__ASSIGNMENT__:
Show every line below where "style" appears.

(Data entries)
==========

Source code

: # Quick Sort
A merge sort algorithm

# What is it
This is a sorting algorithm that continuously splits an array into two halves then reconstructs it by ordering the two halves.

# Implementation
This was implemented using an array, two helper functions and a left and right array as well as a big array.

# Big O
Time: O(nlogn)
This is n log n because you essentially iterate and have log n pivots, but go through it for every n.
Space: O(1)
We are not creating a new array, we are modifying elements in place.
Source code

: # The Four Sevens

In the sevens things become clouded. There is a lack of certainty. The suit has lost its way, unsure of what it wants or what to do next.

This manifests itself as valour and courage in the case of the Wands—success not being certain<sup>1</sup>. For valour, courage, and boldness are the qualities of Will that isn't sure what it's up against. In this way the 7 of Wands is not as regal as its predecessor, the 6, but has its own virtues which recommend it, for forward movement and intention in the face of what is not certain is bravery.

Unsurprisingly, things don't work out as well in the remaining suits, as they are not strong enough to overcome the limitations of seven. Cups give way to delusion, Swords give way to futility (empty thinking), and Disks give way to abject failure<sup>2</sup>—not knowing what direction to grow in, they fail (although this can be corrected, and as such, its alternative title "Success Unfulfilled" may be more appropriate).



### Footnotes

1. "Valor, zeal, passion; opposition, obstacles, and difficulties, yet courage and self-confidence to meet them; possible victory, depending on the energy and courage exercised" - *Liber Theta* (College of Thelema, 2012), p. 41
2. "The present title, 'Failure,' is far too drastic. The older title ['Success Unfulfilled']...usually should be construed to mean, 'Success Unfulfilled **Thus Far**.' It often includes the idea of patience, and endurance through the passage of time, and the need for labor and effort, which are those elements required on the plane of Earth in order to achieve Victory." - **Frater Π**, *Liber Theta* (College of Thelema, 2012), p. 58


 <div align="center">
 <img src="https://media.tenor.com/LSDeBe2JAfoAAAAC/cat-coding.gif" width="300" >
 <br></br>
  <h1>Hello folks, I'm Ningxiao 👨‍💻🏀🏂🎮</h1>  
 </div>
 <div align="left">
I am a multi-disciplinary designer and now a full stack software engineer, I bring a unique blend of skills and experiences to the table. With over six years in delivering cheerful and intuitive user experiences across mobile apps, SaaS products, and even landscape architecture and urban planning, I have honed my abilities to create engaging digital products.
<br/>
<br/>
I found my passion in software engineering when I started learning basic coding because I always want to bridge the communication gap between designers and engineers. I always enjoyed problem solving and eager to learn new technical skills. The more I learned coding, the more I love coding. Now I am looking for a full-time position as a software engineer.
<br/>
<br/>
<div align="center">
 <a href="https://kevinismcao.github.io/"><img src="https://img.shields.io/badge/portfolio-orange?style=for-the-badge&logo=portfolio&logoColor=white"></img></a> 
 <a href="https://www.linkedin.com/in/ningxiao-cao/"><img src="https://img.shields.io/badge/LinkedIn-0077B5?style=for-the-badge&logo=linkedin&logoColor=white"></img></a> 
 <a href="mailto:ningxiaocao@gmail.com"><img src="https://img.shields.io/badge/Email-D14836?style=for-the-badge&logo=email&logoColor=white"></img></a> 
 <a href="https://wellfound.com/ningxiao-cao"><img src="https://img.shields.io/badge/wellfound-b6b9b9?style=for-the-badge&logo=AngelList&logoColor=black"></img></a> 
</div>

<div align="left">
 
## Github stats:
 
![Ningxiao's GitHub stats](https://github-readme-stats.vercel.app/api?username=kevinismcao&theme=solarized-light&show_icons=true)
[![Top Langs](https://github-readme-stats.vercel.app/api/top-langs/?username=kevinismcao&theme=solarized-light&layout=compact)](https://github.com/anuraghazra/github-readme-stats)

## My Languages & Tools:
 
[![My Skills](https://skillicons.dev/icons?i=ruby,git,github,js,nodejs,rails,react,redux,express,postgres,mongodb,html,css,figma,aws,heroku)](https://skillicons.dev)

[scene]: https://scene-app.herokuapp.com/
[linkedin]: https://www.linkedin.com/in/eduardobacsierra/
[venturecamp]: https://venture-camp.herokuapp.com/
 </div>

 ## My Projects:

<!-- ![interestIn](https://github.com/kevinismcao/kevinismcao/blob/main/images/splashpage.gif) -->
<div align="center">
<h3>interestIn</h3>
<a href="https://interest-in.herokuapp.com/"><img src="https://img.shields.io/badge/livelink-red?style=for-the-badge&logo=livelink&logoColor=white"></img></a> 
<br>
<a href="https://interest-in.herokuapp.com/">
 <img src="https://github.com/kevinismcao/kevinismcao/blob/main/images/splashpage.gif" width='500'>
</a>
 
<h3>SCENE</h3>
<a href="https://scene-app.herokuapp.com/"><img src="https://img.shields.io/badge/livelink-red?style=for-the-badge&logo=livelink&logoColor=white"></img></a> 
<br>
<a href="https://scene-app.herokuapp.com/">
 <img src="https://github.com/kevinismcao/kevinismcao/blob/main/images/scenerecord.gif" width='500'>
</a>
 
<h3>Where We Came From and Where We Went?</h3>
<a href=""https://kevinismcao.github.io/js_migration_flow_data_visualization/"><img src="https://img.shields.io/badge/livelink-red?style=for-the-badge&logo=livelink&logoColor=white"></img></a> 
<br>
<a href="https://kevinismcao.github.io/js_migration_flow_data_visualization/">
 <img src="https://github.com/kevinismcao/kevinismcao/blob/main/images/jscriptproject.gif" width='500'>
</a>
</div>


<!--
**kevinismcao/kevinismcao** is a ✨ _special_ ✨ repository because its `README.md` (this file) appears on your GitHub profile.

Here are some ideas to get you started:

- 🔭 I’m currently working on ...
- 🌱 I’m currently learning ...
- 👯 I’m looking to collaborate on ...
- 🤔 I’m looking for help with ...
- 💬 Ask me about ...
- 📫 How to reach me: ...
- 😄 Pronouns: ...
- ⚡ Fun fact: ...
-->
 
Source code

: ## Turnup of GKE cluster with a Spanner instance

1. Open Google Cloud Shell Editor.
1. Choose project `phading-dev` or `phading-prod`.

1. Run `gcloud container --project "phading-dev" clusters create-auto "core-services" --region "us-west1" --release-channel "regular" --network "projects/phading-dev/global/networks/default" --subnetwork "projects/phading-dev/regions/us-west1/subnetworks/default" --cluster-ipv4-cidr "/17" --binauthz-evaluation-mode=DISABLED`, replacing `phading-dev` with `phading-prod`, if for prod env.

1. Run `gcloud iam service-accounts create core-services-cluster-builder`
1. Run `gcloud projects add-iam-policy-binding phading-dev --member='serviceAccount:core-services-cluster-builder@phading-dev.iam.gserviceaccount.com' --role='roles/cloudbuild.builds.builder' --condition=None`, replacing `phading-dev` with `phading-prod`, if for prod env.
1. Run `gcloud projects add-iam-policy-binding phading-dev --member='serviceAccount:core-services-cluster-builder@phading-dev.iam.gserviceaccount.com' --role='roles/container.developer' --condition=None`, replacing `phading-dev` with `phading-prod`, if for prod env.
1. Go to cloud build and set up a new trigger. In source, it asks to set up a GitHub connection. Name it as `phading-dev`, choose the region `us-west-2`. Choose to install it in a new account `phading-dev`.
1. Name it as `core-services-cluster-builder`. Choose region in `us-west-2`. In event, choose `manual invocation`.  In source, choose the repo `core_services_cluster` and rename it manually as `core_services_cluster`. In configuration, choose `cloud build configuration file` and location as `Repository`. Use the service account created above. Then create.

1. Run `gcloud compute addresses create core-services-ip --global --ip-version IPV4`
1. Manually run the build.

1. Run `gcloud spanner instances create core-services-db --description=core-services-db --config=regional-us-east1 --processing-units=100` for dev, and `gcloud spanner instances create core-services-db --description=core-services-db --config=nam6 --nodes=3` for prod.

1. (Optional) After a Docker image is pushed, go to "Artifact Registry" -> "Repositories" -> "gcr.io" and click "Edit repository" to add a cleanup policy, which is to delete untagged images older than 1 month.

==========

__WRITTEN RESPONSE__:
 <a href="https://kevinismcao.github.io/"><img src="https://img.shields.io/badge/portfolio-orange?style=for-the-badge&logo=portfolio&logoColor=white"></img></a> 
 <a href="https://www.linkedin.com/in/ningxiao-cao/"><img src="https://img.shields.io/badge/LinkedIn-0077B5?style=for-the-badge&logo=linkedin&logoColor=white"></img></a> 
 <a href="mailto:ningxiaocao@gmail.com"><img src="https://img.shields.io/badge/Email-D14836?style=for-the-badge&logo=email&logoColor=white"></img></a> 
 <a href="https://wellfound.com/ningxiao-cao"><img src="https://img.shields.io/badge/wellfound-b6b9b9?style=for-the-badge&logo=AngelList&logoColor=black"></img></a> 
<a href="https://interest-in.herokuapp.com/"><img src="https://img.shields.io/badge/livelink-red?style=for-the-badge&logo=livelink&logoColor=white"></img></a> 
<a href="https://scene-app.herokuapp.com/"><img src="https://img.shields.io/badge/livelink-red?style=for-the-badge&logo=livelink&logoColor=white"></img></a> 
<a href=""https://kevinismcao.github.io/js_migration_flow_data_visualization/"><img src="https://img.shields.io/badge/livelink-red?style=for-the-badge&logo=livelink&logoColor=white"></img></a> 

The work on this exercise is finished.